Baca berita tanpa iklan. Gabung Kompas.com+

Omzet Menurun, Perajin Batik Motif Banteng Asal Kota Batu Lebih Pilih Garap Diecast

Kompas.com, 2 Oktober 2025, 17:32 WIB
Nugraha Perdana,
Icha Rastika

Tim Redaksi

BATU, KOMPAS.com - Penurunan omzet drastis hingga 60 persen dalam dua tahun terakhir memaksa perajin batik motif banteng khas Kota Batu, Jawa Timur, yakni Anjani Sekar Arum, untuk memutar otak demi mempertahankan usahanya.

Kini, pemilik Sanggar Batik Banteng itu memilih fokus menggarap produk kerajinan (craft) hingga diecast bernuansa batik untuk menjaga dapur tetap mengepul dan menghidupi pegawai yang tersisa.

Anjani, awalnya yang merintis usaha sejak 2014, terinspirasi dari kesenian bantengan untuk menciptakan motif batik yang menjadi ciri khas Kota Batu. Langkah ini diambilnya untuk menawarkan sesuatu yang berbeda dari motif apel yang sudah lebih dulu ada.

"Awalnya, banyak yang mengira motif banteng ini berkaitan dengan salah satu partai politik, sehingga enggan membeli.
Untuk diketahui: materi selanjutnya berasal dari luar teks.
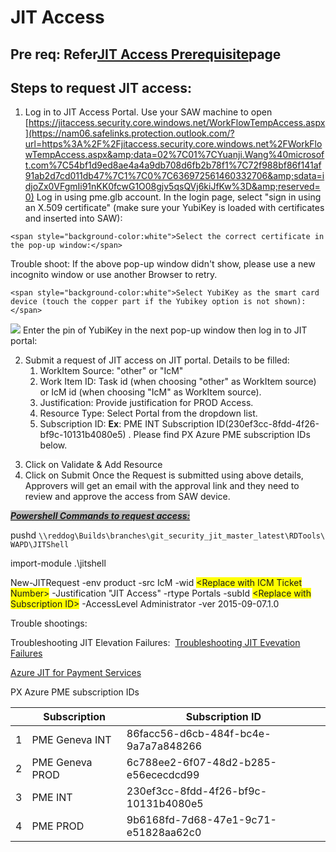 # JIT Access

## Pre req: Refer[JIT Access Prerequisite](JIT-Access-Prerequisite.md)page

## Steps to request JIT access:

1. Log in to JIT Access Portal.
    Use your SAW machine to open
    [https://jitaccess.security.core.windows.net/WorkFlowTempAccess.aspx](https://nam06.safelinks.protection.outlook.com/?url=https%3A%2F%2Fjitaccess.security.core.windows.net%2FWorkFlowTempAccess.aspx&amp;data=02%7C01%7CYuanji.Wang%40microsoft.com%7C54bf1d9ed8ae4a4a9db708d6fb2b78f1%7C72f988bf86f141af91ab2d7cd011db47%7C1%7C0%7C636972561460332706&amp;sdata=idjoZx0VFgmIi91nKK0fcwG1O08gjv5qsQVj6kiJfKw%3D&amp;reserved=0)
    Log in using pme.glb account. In the login page, select "sign in using an X.509 certificate" (make sure your YubiKey is loaded with certificates and inserted into SAW):
<!-- Processing ImageNode failed -->
    <span style="background-color:white">Select the correct certificate in the pop-up window:</span>
<!-- Processing ImageNode failed -->    <span style="background-color:white">Trouble shoot: If the above pop-up window didn&#39;t show, please use a new incognito window or use another Browser to retry.</span>

    <span style="background-color:white">Select YubiKey as the smart card device (touch the copper part if the Yubikey option is not shown):</span>
![](/images/livesite/1-22475439940446eb84a900aea5c3138a.png)
    <span style="background-color:white">Enter the pin of YubiKey in the next pop-up window then log in to JIT portal:</span>
<!-- Processing ImageNode failed -->
2. <span style="background-color:white">Submit a request of JIT access on JIT portal. Details to be filled:</span>
    1. <span style="background-color:white">WorkItem Source: &quot;other&quot; or &quot;IcM&quot;</span>
    2. <span style="background-color:white">Work Item ID: Task id (when choosing &quot;other&quot; as WorkItem source) or IcM id (when choosing &quot;IcM&quot; as WorkItem source).</span><span style="background-color:white">&#160;</span>
    3. <span style="background-color:white">Justification: Provide justification for PROD Access.</span><span style="background-color:white">&#160;</span>
    4. <span style="background-color:white">Resource Type: Select Portal from the dropdown list.</span><span style="background-color:white">&#160;</span>
    5. <span style="background-color:white">Subscription ID:&#160;</span>**<span style="background-color:white">Ex</span>**<span style="background-color:white">: PME INT Subscription ID(</span>230ef3cc-8fdd-4f26-bf9c-10131b4080e5<span style="background-color:white">)</span><span style="background-color:white">&#160;. Please find PX Azure PME subscription IDs below.</span>
<!-- Processing ImageNode failed -->
3. <span style="background-color:white">Click on</span> Validate & Add Resource
4. Click on Submit
    Once the Request is submitted using above details, Approvers will get an email with the approval link and they need to review and approve the access from SAW device.

<!-- Processing ImageNode failed -->
<!-- Processing ImageNode failed -->

<!-- Processing ImageNode failed -->
<!-- Processing ImageNode failed -->

***<span style="background-color:silver;text-decoration:underline">Powershell Commands to request access:</span>***

pushd `\\reddog\Builds\branches\git_security_jit_master_latest\RDTools\WAPD\JITShell`

import-module .\jitshell

New-JITRequest -env product -src IcM -wid <span style="background-color:yellow">&lt;Replace with ICM Ticket Number&gt;</span> -Justification "JIT Access" -rtype Portals -subId <span style="background-color:yellow">&lt;Replace with Subscription ID&gt;</span> -AccessLevel Administrator -ver 2015-09-07.1.0

Trouble shootings:

Troubleshooting JIT Elevation Failures:  [Troubleshooting JIT Evevation Failures](https://microsoft.sharepoint.com/:w:/r/teams/AzureSecurityCompliance/Security/_layouts/15/Doc.aspx?sourcedoc=%7BDBB1593A-CA98-4075-BFAA-8C234164819D%7D&amp;file=DebuggingMyRejectedJITRequests.docx&amp;action=default&amp;mobileredirect=true&amp;cid=dd066151-0d77-4c71-a1d4-76d6c93d11f4)

[Azure JIT for Payment Services](onenote:https://microsoft.sharepoint.com/teams/pims/Shared%20Documents/PIMS/OnCall.one#Azure%20JIT%20for%20Payment%20Services&amp;section-id={7FD11A78-8DD6-46CD-BF0D-910629C7B032}&amp;page-id={9009E36F-3A98-4225-A66D-5FE54FA8423F}&amp;end)

PX Azure PME subscription IDs

| <br> | Subscription  | Subscription ID |
| --- | --- | --- |
| 1 | PME Geneva INT | 86facc56-d6cb-484f-bc4e-9a7a7a848266 |
| 2 | PME Geneva PROD | 6c788ee2-6f07-48d2-b285-e56ececdcd99 |
| 3 | PME INT | 230ef3cc-8fdd-4f26-bf9c-10131b4080e5 |
| 4 | PME PROD | 9b6168fd-7d68-47e1-9c71-e51828aa62c0 |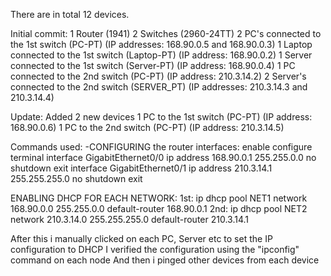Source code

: There are in total 12 devices.

Initial commit:
1 Router (1941)
2 Switches (2960-24TT)
2 PC's connected to the 1st switch (PC-PT) (IP addresses: 168.90.0.5 and 168.90.0.3)
1 Laptop connected to the 1st switch (Laptop-PT) (IP address: 168.90.0.2)
1 Server connected to the 1st switch (Server-PT) (IP address: 168.90.0.4)
1 PC connected to the 2nd switch (PC-PT) (IP address: 210.3.14.2)
2 Server's connected to the 2nd switch (SERVER_PT) (IP addresses: 210.3.14.3 and 210.3.14.4)

Update:
Added 2 new devices
1 PC to the 1st switch (PC-PT) (IP address: 168.90.0.6)
1 PC to the 2nd switch (PC-PT) (IP address: 210.3.14.5)

Commands used:
-CONFIGURING the router interfaces:
enable
configure terminal
interface GigabitEthernet0/0
ip address 168.90.0.1 255.255.0.0
no shutdown
exit
interface GigabitEthernet0/1
ip address 210.3.14.1 255.255.255.0
no shutdown
exit

ENABLING DHCP FOR EACH NETWORK:
1st:
ip dhcp pool NET1
network 168.90.0.0 255.255.0.0
default-router 168.90.0.1
2nd:
ip dhcp pool NET2
network 210.3.14.0 255.255.255.0
default-router 210.3.14.1

After this i manually clicked on each PC, Server etc to set the IP configuration to DHCP
I verified the configuration using the "ipconfig" command on each node
And then i pinged other devices from each device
Kami harus terus-menerus mengedukasi masyarakat bahwa ini adalah budaya," ungkap Anjani, Kamis (2/10/2025).

Baca juga: Geliat Batik Garudeya, Batik Khas Kabupaten Malang yang Banyak Dicari

Produknya, mulai dari batik tulis yang pengerjaannya memakan waktu hingga tiga bulan hingga batik cap, pernah menembus pasar internasional seperti Jerman, Taiwan, dan Hong Kong.

Namun, kejayaan itu meredup seiring dengan perubahan perilaku pasar dan kebijakan pemerintah.

Menurut Anjani, penurunan omzet yang dialaminya merupakan fase terparah selama ia berbisnis.

Salah satu faktor utamanya adalah pergeseran selera konsumen yang kini lebih memprioritaskan harga murah ketimbang kualitas dan kerumitan proses pembuatan.

"Sekarang orang hanya melihat produk itu murah dan bagus, tanpa menghargai detail proses di baliknya. Ini diperparah dengan munculnya pembatik baru yang menjual produk dengan kualitas sederhana dan harga murah," ujarnya.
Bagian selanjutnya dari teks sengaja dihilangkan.